Herbert called the decision to resume elective procedures “common sense” and “rational.” This effort, Herbert said, will “help find a balance to open this part of our economy and not risk the health of those we associate with.”

Utah Hospital Association President Greg Bell noted that the governor’s assertion that allowing elective surgeries and procedures to resume was part of the state’s economic re-start, but said when the group met, their concerns were centered on the safety and health of patients and staff.

“This is a clinically driven decision,” Bell said.

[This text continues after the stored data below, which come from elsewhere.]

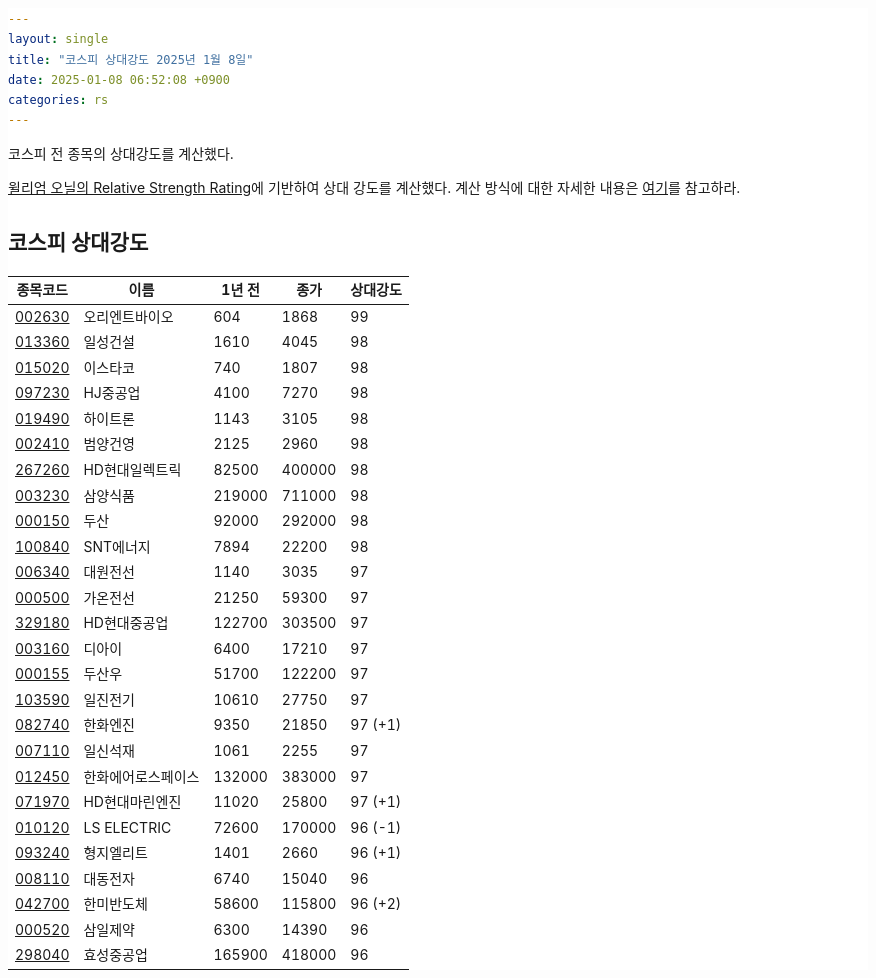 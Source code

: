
 ```yaml
---
layout: single
title: "코스피 상대강도 2025년 1월 8일"
date: 2025-01-08 06:52:08 +0900
categories: rs
---
```

코스피 전 종목의 상대강도를 계산했다.

[윌리엄 오닐의 Relative Strength Rating](https://www.williamoneil.com/proprietary-ratings-and-rankings/)에 기반하여 상대 강도를 계산했다.
계산 방식에 대한 자세한 내용은 [여기](https://dalinaum.github.io/investment/2024/08/26/how-i-calculated-relative-strength.html)를 참고하라.

## 코스피 상대강도

|종목코드|이름|1년 전|종가|상대강도|
|------|---|-----|--|------|
|[002630](https://finance.daum.net/quotes/A002630)|오리엔트바이오|604|1868|99 |
|[013360](https://finance.daum.net/quotes/A013360)|일성건설|1610|4045|98 |
|[015020](https://finance.daum.net/quotes/A015020)|이스타코|740|1807|98 |
|[097230](https://finance.daum.net/quotes/A097230)|HJ중공업|4100|7270|98 |
|[019490](https://finance.daum.net/quotes/A019490)|하이트론|1143|3105|98 |
|[002410](https://finance.daum.net/quotes/A002410)|범양건영|2125|2960|98 |
|[267260](https://finance.daum.net/quotes/A267260)|HD현대일렉트릭|82500|400000|98 |
|[003230](https://finance.daum.net/quotes/A003230)|삼양식품|219000|711000|98 |
|[000150](https://finance.daum.net/quotes/A000150)|두산|92000|292000|98 |
|[100840](https://finance.daum.net/quotes/A100840)|SNT에너지|7894|22200|98 |
|[006340](https://finance.daum.net/quotes/A006340)|대원전선|1140|3035|97 |
|[000500](https://finance.daum.net/quotes/A000500)|가온전선|21250|59300|97 |
|[329180](https://finance.daum.net/quotes/A329180)|HD현대중공업|122700|303500|97 |
|[003160](https://finance.daum.net/quotes/A003160)|디아이|6400|17210|97 |
|[000155](https://finance.daum.net/quotes/A000155)|두산우|51700|122200|97 |
|[103590](https://finance.daum.net/quotes/A103590)|일진전기|10610|27750|97 |
|[082740](https://finance.daum.net/quotes/A082740)|한화엔진|9350|21850|97 (+1)|
|[007110](https://finance.daum.net/quotes/A007110)|일신석재|1061|2255|97 |
|[012450](https://finance.daum.net/quotes/A012450)|한화에어로스페이스|132000|383000|97 |
|[071970](https://finance.daum.net/quotes/A071970)|HD현대마린엔진|11020|25800|97 (+1)|
|[010120](https://finance.daum.net/quotes/A010120)|LS ELECTRIC|72600|170000|96 (-1)|
|[093240](https://finance.daum.net/quotes/A093240)|형지엘리트|1401|2660|96 (+1)|
|[008110](https://finance.daum.net/quotes/A008110)|대동전자|6740|15040|96 |
|[042700](https://finance.daum.net/quotes/A042700)|한미반도체|58600|115800|96 (+2)|
|[000520](https://finance.daum.net/quotes/A000520)|삼일제약|6300|14390|96 |
|[298040](https://finance.daum.net/quotes/A298040)|효성중공업|165900|418000|96 |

Herbert said getting hospitals up and running “as vital parts of the economy. ... This was based on safety.”

Both those involved in the work group and Herbert said this is a situation that will require constant monitoring and communication.

“If we find hospital trends go up and supplies for health care needs go down, we’ll have to make some adjustments,” Herbert said. “We’ll continue to monitor and be vigilant.”

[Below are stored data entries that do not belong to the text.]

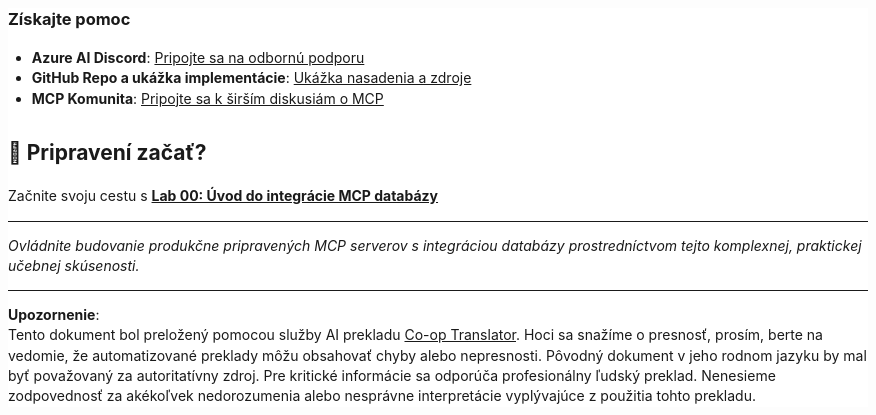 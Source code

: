 ### Získajte pomoc

- **Azure AI Discord**: [Pripojte sa na odbornú podporu](https://discord.com/invite/ByRwuEEgH4)
- **GitHub Repo a ukážka implementácie**: [Ukážka nasadenia a zdroje](https://github.com/microsoft/MCP-Server-and-PostgreSQL-Sample-Retail/)
- **MCP Komunita**: [Pripojte sa k širším diskusiám o MCP](https://github.com/orgs/modelcontextprotocol/discussions)

## 🚀 Pripravení začať?

Začnite svoju cestu s **[Lab 00: Úvod do integrácie MCP databázy](./00-Introduction/README.md)**

---

*Ovládnite budovanie produkčne pripravených MCP serverov s integráciou databázy prostredníctvom tejto komplexnej, praktickej učebnej skúsenosti.*

---

**Upozornenie**:  
Tento dokument bol preložený pomocou služby AI prekladu [Co-op Translator](https://github.com/Azure/co-op-translator). Hoci sa snažíme o presnosť, prosím, berte na vedomie, že automatizované preklady môžu obsahovať chyby alebo nepresnosti. Pôvodný dokument v jeho rodnom jazyku by mal byť považovaný za autoritatívny zdroj. Pre kritické informácie sa odporúča profesionálny ľudský preklad. Nenesieme zodpovednosť za akékoľvek nedorozumenia alebo nesprávne interpretácie vyplývajúce z použitia tohto prekladu.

The cooperative effort to solve the unique issues caused by the pandemic were addressed with an equally unique collaboration between hospitals, even competitors.

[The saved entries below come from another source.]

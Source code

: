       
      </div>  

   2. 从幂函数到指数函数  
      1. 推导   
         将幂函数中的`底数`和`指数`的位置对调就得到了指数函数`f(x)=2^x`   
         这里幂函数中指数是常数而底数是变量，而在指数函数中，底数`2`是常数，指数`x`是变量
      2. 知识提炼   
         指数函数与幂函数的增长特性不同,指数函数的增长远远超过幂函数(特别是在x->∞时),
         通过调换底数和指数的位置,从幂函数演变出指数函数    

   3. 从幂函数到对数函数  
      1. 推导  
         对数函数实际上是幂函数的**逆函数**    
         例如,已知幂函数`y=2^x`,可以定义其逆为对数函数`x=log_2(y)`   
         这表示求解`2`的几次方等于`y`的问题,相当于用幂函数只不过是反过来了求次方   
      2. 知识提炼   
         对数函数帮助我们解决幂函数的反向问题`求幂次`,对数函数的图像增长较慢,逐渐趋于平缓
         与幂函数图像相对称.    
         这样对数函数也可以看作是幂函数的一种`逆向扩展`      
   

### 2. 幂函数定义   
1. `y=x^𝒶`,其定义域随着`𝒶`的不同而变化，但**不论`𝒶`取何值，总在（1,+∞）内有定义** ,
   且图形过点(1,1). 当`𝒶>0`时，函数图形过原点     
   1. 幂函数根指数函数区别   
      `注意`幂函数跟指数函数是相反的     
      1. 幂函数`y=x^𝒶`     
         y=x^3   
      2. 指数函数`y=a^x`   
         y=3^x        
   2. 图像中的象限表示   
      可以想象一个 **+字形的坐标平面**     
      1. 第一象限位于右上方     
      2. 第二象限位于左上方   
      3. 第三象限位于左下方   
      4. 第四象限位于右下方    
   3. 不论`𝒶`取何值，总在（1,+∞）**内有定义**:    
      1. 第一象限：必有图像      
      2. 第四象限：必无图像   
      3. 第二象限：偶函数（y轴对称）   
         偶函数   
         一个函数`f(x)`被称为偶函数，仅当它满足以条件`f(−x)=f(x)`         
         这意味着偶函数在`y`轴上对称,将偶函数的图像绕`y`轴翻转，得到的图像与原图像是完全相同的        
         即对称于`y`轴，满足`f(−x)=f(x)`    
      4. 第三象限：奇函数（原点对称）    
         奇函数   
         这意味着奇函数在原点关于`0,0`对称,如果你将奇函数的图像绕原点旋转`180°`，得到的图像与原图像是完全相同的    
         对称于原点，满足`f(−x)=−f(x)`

“It’s truly a Utah moment,” said Dr. Mark Briesacher, Intermountain Healthcare. “When we come together like this. We want to keep moving in a direction of opening things up, keep having conversations.”

Those conversations will continue weekly and will include constant monitoring of admissions, testing availability, and supplies of protective equipment and medicines.

“We have a good plan for going in both directions,” Briesacher said. “I want to reassure everybody, that if we see this increase, where more people are getting sick (with COVID-19), then we’ll go in the other direction.”

He praised the work of public health officials, including those leading health districts and the Utah State Health Department.

“It’s a really important moment for health care in Utah,” he said.

Jarrett said Steward Healthcare, which has nine hospitals in Massachusetts, one of the country’s hardest-hit areas, said its staff members have learned lessons at every facility.

“We’ve seen a significant surge in the past couple of weeks,” he said of New England hospitals. “In some cases, we’ve sent nurses from Utah.”

The lessons they’ve learned, he said, convince him they’re doing the right thing by returning to some combination of business as usual and monitoring the COVID-19 realities.

“We’ve done something that really people haven’t done before,” Jarrett said. “We’ve had some very robust conversations, worked through all of the things they’ve talked about. ... Our surgeons and providers are anxious to get back to serving patients. But we want to do it thoughtfully and carefully. We want to be careful not to undo the things that have taken place because of social distancing.”